A woman who stowed away on a Delta flight from New York City to Paris last month has been apprehended again — this time while trying to sneak into Canada.

Svetlana Dali, 57, cut her ankle bracelet sometime Sunday and was stopped Monday on a Greyhound bus at the border in Buffalo when she could not show a passport, a source told the Daily News.

She could be charged with bail jumping and face up to five years in federal prison, according to CNN.

Dali, a Russian national and permanent U.S. resident, was previously charged with one count of being a stowaway on a vessel or aircraft without consent — which also carries a possible five-year-sentence — after hiding on a Paris-bound flight from JFK on Nov. 26. At that time, she slipped through a Transportation Security Administration checkpoint, and the airline’s boarding gate check, to get onto Delta Flight 264 to Charles de Gaulle Airport.

FILE - Delta planes are seen at Terminal 4 at JFK International Airport in New York on December 22, 2020. (Photo by KENA BETANCUR/AFP via Getty Images)
Delta planes are seen at Terminal 4 at JFK International Airport in New York on December 22, 2020. (Photo by KENA BETANCUR/AFP via Getty Images)

According to the original criminal complaint, she hid among the crew from Air Europa and was screened by TSA. She then boarded the flight while the airline’s agents were distracted helping other passengers, the feds say.

Dali was originally set to return to the U.S. on Nov. 30 but she became unruly and started screaming, causing her return trip to be rescheduled.

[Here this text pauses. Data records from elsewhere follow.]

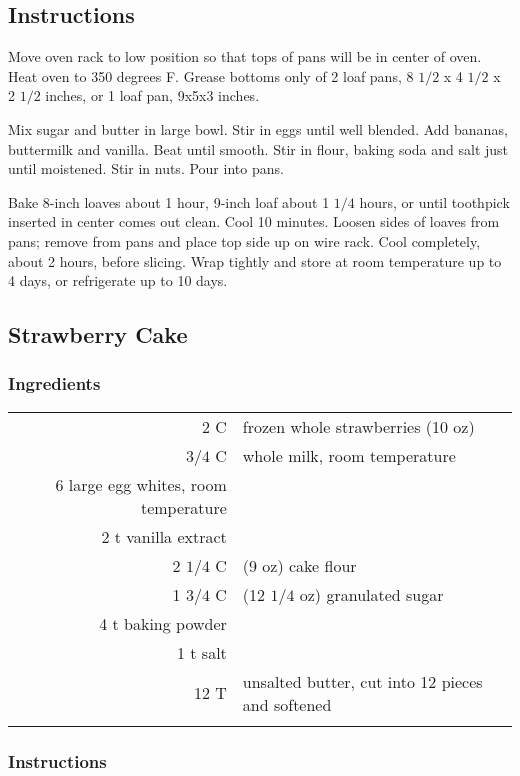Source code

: \documentclass[12pt,landscape,twoside,twocolumn, openright, titlepage, draft]{book}
\begin{document}
\subsection{Instructions}
Move oven rack to low position so that tops of pans will be in center of oven. Heat oven to 350 degrees F. Grease bottoms only of 2 loaf pans, 8 $1/2$ x 4 $1/2$ x 2 $1/2$ inches, or 1 loaf pan, 9x5x3 inches. 

Mix sugar and butter in large bowl. Stir in eggs until well blended. Add bananas, buttermilk and vanilla. Beat until smooth. Stir in flour, baking soda and salt just until moistened. Stir in nuts. Pour into pans. 

Bake 8-inch loaves about 1 hour, 9-inch loaf about 1 $1/4$ hours, or until toothpick inserted in center comes out clean. Cool 10 minutes. Loosen sides of loaves from pans; remove from pans and place top side up on wire rack. Cool completely, about 2 hours, before slicing. Wrap tightly and store at room temperature up to 4 days, or refrigerate up to 10 days. 

\subsection{Strawberry Cake}
\subsubsection{Ingredients}
\begin{tabular}{r p{1.5in}}
    2 C & frozen whole strawberries (10 oz) \\
    $3/4$ C & whole milk, room temperature \\
    6 large egg whites, room temperature \\
    2 t vanilla extract \\
    2 $1/4$ C & (9 oz) cake flour \\
    1 $3/4$ C & (12 $1/4$ oz) granulated sugar \\
    4 t baking powder \\
    1 t salt \\
    12 T & unsalted butter, cut into 12 pieces and softened \\ \\
\end{tabular}

\subsubsection{Instructions}
\end{document}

She was finally returned to the U.S. this month and arrested.

Dali was released on a recognizance bond Dec. 6 with mandatory GPS monitoring and a curfew. She had also been ordered to stay out of airports, not leave the city of Philadelphia — except to meet her lawyer, attend court or other pre-trial services in New York — surrender travel documents, and receive mental health treatment.

Dali’s attorney, Michael Schneider, had argued she was not a flight risk.

A spokesperson for the U.S. Attorney’s Office in Brooklyn declined to comment.